Among the reminiscences of Lincoln left by Editor Henry J. Raymond, is the following:

Among the stories told by Lincoln, which is freshest in my mind, one which he related to me shortly after its occurrence, belongs to the history of the famous interview on board the River Queen, at Hampton Roads, between himself and Secretary Seward and the rebel Peace Commissioners. It was reported at the time that the President told a "little story" on that occasion, and the inquiry went around among the newspapers, "What was it?"

The New York Herald published what purported to be a version of it, but the "point" was entirely lost, and it attracted no attention. Being in Washington a few days subsequent to the interview with the Commissioners (my previous sojourn there having terminated about the first of last August), I asked Mr. Lincoln one day if it was true that he told Stephens, Hunter and Campbell a story.

"Why, yes," he replied, manifesting some surprise, "but has it leaked out? I was in hopes nothing would be said about it, lest some over-sensitive people should imagine there was a degree of levity in the intercourse between us." He then went on to relate the circumstances which called it out. "You see," said he, "we had reached and were discussing the slavery question. Mr. Hunter said, substantially, that the slaves, always accustomed to an overseer, and to work upon compulsion, suddenly freed, as they would be if the South should consent to peace on the basis of the 'Emancipation Proclamation,' would precipitate not only themselves, but the entire Southern society, into irremediable ruin. No work would be done, nothing would be cultivated, and both blacks and whites would starve!"
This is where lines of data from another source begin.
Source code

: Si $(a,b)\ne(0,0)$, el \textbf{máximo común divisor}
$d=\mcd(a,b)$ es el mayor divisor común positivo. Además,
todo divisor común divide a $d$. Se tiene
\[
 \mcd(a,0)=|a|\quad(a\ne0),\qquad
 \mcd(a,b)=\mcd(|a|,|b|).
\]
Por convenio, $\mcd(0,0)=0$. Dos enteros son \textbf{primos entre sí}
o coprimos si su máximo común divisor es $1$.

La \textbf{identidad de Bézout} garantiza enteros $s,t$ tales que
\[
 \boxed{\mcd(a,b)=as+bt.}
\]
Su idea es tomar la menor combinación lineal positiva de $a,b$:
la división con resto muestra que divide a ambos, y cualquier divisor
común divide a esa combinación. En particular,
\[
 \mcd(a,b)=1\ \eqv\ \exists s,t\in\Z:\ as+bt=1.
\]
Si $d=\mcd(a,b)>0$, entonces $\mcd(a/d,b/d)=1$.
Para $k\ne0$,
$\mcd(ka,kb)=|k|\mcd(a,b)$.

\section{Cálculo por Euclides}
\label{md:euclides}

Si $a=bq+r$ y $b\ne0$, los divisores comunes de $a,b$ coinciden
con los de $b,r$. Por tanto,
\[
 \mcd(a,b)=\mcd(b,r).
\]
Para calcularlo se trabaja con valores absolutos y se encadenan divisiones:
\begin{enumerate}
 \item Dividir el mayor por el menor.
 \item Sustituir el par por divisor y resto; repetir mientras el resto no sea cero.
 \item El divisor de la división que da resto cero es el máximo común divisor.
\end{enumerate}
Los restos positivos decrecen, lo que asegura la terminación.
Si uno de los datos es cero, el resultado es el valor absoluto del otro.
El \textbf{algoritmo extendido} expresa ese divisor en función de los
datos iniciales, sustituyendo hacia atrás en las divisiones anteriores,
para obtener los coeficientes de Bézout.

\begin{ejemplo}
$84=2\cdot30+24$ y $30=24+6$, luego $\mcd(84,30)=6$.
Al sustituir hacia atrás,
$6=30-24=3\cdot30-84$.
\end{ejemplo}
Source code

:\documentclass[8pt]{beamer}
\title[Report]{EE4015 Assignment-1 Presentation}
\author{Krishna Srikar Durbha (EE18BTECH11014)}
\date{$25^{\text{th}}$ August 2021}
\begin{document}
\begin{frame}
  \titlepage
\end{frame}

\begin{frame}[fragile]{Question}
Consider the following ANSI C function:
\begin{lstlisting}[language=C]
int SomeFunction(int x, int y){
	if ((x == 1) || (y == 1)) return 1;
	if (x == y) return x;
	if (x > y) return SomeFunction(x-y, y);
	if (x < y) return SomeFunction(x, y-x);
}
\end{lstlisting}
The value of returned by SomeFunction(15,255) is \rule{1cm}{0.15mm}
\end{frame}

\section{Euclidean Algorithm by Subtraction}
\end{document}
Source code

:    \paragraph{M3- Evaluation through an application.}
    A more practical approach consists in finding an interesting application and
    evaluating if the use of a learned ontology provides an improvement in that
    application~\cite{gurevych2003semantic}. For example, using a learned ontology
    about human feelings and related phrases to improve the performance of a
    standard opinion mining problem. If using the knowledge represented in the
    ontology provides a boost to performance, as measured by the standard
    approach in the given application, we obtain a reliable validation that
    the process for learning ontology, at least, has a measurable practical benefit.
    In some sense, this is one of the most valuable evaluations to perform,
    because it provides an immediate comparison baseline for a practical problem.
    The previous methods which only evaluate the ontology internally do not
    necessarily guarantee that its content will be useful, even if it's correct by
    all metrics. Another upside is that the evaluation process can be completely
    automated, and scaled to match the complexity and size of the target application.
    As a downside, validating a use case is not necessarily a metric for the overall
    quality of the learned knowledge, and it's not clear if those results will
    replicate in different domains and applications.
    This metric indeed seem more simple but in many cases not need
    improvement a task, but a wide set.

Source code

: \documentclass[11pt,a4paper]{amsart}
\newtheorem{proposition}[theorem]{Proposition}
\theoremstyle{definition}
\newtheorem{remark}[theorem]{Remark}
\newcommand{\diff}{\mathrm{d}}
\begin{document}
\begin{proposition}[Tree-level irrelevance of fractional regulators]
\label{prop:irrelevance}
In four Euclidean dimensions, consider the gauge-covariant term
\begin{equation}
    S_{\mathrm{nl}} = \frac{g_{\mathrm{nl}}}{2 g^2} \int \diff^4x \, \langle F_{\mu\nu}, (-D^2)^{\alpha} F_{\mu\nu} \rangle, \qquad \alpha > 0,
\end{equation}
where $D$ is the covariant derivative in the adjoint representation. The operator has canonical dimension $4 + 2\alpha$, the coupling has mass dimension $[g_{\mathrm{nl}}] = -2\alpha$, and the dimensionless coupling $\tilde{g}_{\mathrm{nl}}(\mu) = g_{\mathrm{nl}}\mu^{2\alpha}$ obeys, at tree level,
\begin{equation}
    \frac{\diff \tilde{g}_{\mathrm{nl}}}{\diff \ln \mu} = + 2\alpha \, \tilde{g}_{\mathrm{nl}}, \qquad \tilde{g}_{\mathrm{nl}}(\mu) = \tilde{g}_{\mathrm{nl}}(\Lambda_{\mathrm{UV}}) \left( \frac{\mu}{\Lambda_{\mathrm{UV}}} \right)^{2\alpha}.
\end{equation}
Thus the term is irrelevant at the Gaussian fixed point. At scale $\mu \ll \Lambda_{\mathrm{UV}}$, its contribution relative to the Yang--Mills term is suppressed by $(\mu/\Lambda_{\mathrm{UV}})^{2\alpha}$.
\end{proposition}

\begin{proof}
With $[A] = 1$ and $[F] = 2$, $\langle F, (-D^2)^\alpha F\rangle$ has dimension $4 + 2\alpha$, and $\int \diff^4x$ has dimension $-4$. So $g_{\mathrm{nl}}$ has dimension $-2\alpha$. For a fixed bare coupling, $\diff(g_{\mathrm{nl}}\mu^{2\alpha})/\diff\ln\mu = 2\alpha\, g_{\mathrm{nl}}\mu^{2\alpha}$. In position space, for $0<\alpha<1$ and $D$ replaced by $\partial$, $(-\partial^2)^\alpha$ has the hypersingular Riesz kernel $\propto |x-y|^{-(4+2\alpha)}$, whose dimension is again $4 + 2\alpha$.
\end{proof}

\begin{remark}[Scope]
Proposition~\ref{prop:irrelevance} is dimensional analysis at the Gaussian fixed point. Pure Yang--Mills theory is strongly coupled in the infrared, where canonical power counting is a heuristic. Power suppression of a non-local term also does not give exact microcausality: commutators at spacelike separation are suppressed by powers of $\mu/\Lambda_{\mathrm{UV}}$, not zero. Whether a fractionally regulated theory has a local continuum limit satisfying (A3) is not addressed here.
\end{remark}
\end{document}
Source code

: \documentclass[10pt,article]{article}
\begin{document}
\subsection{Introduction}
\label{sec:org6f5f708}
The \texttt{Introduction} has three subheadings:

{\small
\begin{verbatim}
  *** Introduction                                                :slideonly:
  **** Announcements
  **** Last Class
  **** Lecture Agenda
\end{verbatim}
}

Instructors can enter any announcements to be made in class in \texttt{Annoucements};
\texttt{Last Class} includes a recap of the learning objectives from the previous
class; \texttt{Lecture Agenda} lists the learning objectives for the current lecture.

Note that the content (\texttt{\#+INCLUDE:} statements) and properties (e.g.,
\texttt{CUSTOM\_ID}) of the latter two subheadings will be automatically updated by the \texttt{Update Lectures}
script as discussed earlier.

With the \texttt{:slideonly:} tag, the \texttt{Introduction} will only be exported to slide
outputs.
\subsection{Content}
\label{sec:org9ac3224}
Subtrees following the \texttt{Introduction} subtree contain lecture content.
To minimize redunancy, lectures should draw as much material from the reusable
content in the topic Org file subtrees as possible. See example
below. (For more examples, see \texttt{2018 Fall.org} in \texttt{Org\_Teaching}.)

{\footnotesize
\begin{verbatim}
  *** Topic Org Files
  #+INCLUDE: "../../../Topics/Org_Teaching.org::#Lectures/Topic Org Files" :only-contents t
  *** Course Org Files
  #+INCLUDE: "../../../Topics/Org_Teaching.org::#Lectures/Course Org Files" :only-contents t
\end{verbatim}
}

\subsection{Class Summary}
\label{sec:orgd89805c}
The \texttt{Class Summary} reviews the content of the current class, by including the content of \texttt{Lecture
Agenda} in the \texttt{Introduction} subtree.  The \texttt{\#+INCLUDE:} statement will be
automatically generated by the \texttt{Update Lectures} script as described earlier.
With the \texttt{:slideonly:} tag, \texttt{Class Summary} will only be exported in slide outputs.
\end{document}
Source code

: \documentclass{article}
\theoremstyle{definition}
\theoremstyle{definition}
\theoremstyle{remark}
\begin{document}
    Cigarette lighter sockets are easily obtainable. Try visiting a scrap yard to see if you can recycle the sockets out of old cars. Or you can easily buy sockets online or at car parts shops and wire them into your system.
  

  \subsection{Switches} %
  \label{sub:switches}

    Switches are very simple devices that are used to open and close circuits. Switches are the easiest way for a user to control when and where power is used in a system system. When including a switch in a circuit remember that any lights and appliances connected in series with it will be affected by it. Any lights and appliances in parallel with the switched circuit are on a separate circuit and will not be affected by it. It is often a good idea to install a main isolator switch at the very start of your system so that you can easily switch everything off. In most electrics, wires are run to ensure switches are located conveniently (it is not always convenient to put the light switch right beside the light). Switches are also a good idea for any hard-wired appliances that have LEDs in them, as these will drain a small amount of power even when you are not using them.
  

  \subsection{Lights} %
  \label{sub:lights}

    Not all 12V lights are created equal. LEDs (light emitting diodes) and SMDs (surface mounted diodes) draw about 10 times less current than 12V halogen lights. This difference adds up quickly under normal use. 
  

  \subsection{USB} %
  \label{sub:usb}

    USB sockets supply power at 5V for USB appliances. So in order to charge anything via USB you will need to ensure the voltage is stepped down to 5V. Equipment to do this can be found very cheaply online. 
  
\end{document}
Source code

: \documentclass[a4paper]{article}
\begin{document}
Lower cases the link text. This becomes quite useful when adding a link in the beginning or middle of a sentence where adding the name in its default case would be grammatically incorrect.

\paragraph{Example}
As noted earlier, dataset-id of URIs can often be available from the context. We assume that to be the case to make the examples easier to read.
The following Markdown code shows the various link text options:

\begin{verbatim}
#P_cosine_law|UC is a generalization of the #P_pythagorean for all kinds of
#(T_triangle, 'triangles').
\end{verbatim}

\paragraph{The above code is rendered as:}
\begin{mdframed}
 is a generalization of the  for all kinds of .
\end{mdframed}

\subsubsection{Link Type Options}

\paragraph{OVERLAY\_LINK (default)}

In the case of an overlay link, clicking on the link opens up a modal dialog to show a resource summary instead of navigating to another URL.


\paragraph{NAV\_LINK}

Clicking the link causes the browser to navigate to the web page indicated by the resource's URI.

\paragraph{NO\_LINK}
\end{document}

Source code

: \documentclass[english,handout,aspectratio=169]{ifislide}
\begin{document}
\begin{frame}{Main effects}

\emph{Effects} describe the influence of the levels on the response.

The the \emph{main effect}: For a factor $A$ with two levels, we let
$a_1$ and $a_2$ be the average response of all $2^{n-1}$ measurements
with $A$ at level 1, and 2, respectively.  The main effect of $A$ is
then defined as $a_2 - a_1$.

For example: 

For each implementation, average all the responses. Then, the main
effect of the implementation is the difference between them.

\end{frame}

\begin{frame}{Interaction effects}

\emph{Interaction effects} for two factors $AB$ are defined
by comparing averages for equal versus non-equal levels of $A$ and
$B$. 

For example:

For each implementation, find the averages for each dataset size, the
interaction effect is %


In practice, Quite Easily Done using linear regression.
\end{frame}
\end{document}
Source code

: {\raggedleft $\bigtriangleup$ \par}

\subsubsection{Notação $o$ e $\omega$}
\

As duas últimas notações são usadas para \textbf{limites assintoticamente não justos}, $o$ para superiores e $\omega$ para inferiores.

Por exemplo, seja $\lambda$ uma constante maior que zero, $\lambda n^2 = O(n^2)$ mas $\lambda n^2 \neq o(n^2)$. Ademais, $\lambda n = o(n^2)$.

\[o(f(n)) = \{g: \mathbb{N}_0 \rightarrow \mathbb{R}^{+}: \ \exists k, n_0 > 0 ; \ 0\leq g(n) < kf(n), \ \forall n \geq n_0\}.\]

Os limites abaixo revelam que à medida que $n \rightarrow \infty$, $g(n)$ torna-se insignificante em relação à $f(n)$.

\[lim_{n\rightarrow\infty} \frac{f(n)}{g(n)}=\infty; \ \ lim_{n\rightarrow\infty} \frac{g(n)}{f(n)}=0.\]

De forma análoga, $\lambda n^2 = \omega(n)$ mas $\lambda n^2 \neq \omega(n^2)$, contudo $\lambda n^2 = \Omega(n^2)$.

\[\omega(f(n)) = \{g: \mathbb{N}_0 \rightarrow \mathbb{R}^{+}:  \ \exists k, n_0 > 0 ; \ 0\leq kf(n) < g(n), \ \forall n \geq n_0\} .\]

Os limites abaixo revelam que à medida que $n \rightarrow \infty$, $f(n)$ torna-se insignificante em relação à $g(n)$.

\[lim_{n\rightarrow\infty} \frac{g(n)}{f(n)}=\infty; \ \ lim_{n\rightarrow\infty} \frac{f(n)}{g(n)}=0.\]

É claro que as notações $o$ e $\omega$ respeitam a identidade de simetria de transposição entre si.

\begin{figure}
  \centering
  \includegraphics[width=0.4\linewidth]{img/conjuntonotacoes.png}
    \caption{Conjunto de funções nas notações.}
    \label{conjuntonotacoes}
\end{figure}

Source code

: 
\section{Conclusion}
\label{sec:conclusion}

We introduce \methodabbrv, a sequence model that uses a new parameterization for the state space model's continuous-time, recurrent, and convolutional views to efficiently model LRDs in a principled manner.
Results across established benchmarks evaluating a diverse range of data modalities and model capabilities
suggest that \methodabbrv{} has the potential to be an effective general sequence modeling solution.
Said the President: "I waited for Seward to answer that argument, but as he was silent, I at length said: 'Mr. Hunter, you ought to know a great deal better about this argument than I, for you have always lived under the slave system. I can only say, in reply to your statement of the case, that it reminds me of a man out in Illinois, by the name of Case, who undertook, a few years ago, to raise a very large herd of hogs. It was a great trouble to feed them, and how to get around this was a puzzle to him. At length he hit on the plan of planting an immense field of potatoes, and, when they were sufficiently grown, he turned the whole herd into the field, and let them have full swing, thus saving not only the labor of feeding the hogs, but also that of digging the potatoes. Charmed with his sagacity, he stood one day leaning against the fence, counting his hogs, when a neighbor came along.

"'Well, well,' said he, 'Mr. Case, this is all very fine. Your hogs are doing very well just now, but you know out here in Illinois the frost comes early, and the ground freezes for a foot deep. Then what you going to do?'

"This was a view of the matter which Mr. Case had not taken into account. Butchering time for hogs was 'way on in December or January! He scratched his head, and at length stammered: 'Well, it may come pretty hard on their snouts, but I don't see but that it will be "root, hog, or die."'" -- (from Lincoln's Yarns and Stories , by Colonel Alexander K. McClure)

LINK

Since it is obvious that Mr. Hunter was concerned with the white population dying, what with losing their workforce and all, then it's obvious that Lincoln was telling him that it was the privilaged planter society that would have to 'root, hog, or die' and not the former slaves.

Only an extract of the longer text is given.